Planned Parenthood of Illinois said Tuesday the agency has experienced a 48% increase in abortion care patients since the court’s Dobbs v. Jackson Women’s Health Organization decision that upset Roe on June 24, 2022.

“About 25% of our patients are traveling from another state,” PPI Chief Medical Officer Dr. Katie Sisco said Wednesday.

Sisco treats patients at Planned Parenthood centers in Aurora and Waukegan but also travels to downstate Carbondale.

That facility is “where you really see patients from all over the South. One patient will be from Alabama, the next patient will be from Arkansas — Tennessee, Kentucky, Texas, Florida, Georgia — and you’ll see all of those in just one day,” she said.

Thirteen states prohibit abortion and 10 have restrictions banning the procedure starting anywhere from six to 22 weeks into a pregnancy, according to KFF, a nonprofit health policy organization. Abortion is outright banned in Indiana and prohibited after six weeks of pregnancy in Iowa.

About 155,000 individuals left their home states for abortion care in 2024, and 35,470 of them came to Illinois, according to the Guttmacher Institute, a reproductive health research institution.

Sisco recalled a recent patient in Aurora who was 18 years and from Mississippi.

“Her grandmother drove her up; that was her support person,” she said. “Grandma was right there (all) along, holding her hand through the whole process. And that same day, getting in her car and driving her granddaughter back home.

“Sometimes patients have to come all by themselves … and maybe spend the night in order to drive home the next day,” Sisco added. “It’s really hard to be told by your state that what you’re doing is so wrong — that you can’t even access that health care in your state and so you have to go elsewhere.”

Planned Parenthood centers like this one in Aurora are treating numerous patients seeking abortion care who don’t live in Illinois. Daily Herald File Photo

The total number of people crossing state lines for abortion procedures has decreased from nearly 170,000 in 2023 just after the ruling. For comparison, that tally was 81,000 in 2020, Guttmacher found.
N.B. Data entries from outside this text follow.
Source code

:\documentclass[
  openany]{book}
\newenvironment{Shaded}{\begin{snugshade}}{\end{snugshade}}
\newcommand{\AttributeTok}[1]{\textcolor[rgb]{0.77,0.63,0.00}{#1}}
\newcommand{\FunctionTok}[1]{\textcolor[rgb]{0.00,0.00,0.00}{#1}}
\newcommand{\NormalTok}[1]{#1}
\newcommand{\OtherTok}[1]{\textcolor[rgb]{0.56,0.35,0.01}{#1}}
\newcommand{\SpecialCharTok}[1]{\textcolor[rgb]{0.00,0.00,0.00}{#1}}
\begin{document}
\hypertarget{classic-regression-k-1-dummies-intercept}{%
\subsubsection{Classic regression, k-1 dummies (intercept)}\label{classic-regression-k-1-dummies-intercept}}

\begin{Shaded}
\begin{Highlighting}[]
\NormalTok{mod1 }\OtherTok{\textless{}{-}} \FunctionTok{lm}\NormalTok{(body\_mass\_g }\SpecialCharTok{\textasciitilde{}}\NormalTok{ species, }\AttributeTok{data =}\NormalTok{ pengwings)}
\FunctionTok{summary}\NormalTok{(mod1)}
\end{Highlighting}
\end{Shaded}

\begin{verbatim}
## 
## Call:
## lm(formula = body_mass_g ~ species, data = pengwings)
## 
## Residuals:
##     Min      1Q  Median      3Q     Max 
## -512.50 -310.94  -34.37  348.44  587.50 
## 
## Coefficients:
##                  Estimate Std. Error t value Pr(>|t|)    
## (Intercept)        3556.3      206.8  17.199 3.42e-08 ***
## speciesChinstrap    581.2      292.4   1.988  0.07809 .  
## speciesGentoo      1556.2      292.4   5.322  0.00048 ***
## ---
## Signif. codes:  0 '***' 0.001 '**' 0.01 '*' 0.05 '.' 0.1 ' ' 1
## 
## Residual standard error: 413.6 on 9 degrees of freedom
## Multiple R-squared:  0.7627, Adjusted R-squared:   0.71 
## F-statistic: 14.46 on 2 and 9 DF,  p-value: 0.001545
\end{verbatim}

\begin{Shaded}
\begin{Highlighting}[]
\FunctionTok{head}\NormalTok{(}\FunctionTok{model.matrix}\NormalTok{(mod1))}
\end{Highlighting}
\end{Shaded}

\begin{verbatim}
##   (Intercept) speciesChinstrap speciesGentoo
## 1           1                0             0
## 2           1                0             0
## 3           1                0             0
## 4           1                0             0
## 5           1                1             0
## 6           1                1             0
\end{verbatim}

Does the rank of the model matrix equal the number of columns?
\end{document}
The right to have an abortion is enshrined in Illinois law, and the state has worked to counter federal government measures seeking to restrict Medicaid funding for providers who offer the procedure.
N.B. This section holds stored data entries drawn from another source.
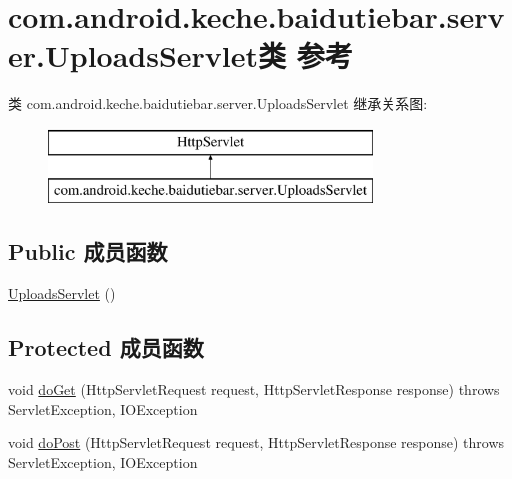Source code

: \hypertarget{classcom_1_1android_1_1keche_1_1baidutiebar_1_1server_1_1_uploads_servlet}{}\section{com.\+android.\+keche.\+baidutiebar.\+server.\+Uploads\+Servlet类 参考}
\label{classcom_1_1android_1_1keche_1_1baidutiebar_1_1server_1_1_uploads_servlet}
类 com.\+android.\+keche.\+baidutiebar.\+server.\+Uploads\+Servlet 继承关系图\+:\begin{figure}[H]
\begin{center}
\leavevmode
\includegraphics[height=2.000000cm]{classcom_1_1android_1_1keche_1_1baidutiebar_1_1server_1_1_uploads_servlet}
\end{center}
\end{figure}
\subsection*{Public 成员函数}
\begin{DoxyCompactItemize}
\item 
\mbox{\hyperlink{classcom_1_1android_1_1keche_1_1baidutiebar_1_1server_1_1_uploads_servlet_ab904445e2e96bb2024fe3a4acc484eb2}{Uploads\+Servlet}} ()
\end{DoxyCompactItemize}
\subsection*{Protected 成员函数}
\begin{DoxyCompactItemize}
\item 
void \mbox{\hyperlink{classcom_1_1android_1_1keche_1_1baidutiebar_1_1server_1_1_uploads_servlet_a922ca58226c6ac3ed8e3292814cb33e1}{do\+Get}} (Http\+Servlet\+Request request, Http\+Servlet\+Response response)  throws Servlet\+Exception, I\+O\+Exception 
\item 
void \mbox{\hyperlink{classcom_1_1android_1_1keche_1_1baidutiebar_1_1server_1_1_uploads_servlet_a8932c35f6e491f9b8a36f07bf494639d}{do\+Post}} (Http\+Servlet\+Request request, Http\+Servlet\+Response response)  throws Servlet\+Exception, I\+O\+Exception 
\end{DoxyCompactItemize}


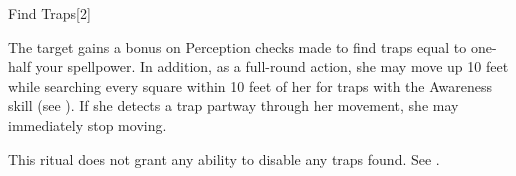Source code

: \begin{spellsection}{Find Traps}[2]
    \begin{spellheader}
    \end{spellheader}
    \begin{spellcontent}
        \begin{spelltargetinginfo}
        \end{spelltargetinginfo}
        \begin{spelleffects}
            \spelleffect The target gains a bonus on Perception checks made to find traps equal to one-half your spellpower. In addition, as a full-round action, she may move up 10 feet while searching every square within 10 feet of her for traps with the Awareness skill (see ). If she detects a trap partway through her movement, she may immediately stop moving.
            \spelldur \durshort
        \end{spelleffects}
    \end{spellcontent}
    \begin{spellfooter}
        \spellnotes This ritual does not grant any ability to disable any traps found. See .
    \end{spellfooter}
    \begin{spellaugments}
    \end{spellaugments}
\end{spellsection}

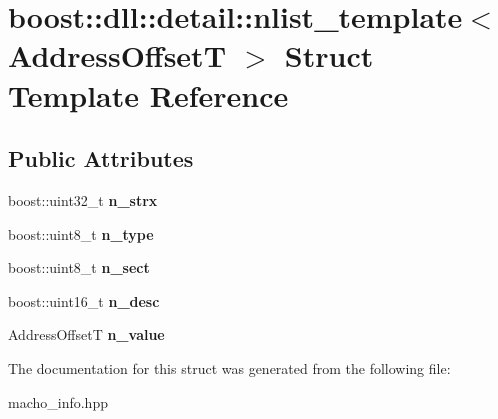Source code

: \hypertarget{a01568}{}\section{boost\+:\+:dll\+:\+:detail\+:\+:nlist\+\_\+template$<$ Address\+OffsetT $>$ Struct Template Reference}
\label{a01568}
\subsection*{Public Attributes}
\begin{DoxyCompactItemize}
\item 
\mbox{\label{a01568_a02011979175132a2403606883049c6aa}} 
boost\+::uint32\+\_\+t {\bfseries n\+\_\+strx}
\item 
\mbox{\label{a01568_a597db10945149a39964a09191115e9f9}} 
boost\+::uint8\+\_\+t {\bfseries n\+\_\+type}
\item 
\mbox{\label{a01568_a409f74be7ba738f62140a22296146086}} 
boost\+::uint8\+\_\+t {\bfseries n\+\_\+sect}
\item 
\mbox{\label{a01568_a2a52c8ee6d401434108c6622f6c86267}} 
boost\+::uint16\+\_\+t {\bfseries n\+\_\+desc}
\item 
\mbox{\label{a01568_a325778c48bc26ca12841388b279f7eb6}} 
Address\+OffsetT {\bfseries n\+\_\+value}
\end{DoxyCompactItemize}


The documentation for this struct was generated from the following file\+:\begin{DoxyCompactItemize}
\item 
macho\+\_\+info.\+hpp\end{DoxyCompactItemize}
In December, the state’s Department of Healthcare and Family Service provided $4 million for Medicaid family planning services enabling providers like Planned Parenthood to be reimbursed for Illinoisans’ abortions.

“Every day, I get frustrated and angry and emotional that this is still what my patients have to go through, but I’m so grateful that I’m in Illinois,” Sisco said.

The Daily Herald reached out to Illinois Right to Life and the Pro-Life Action League for comment.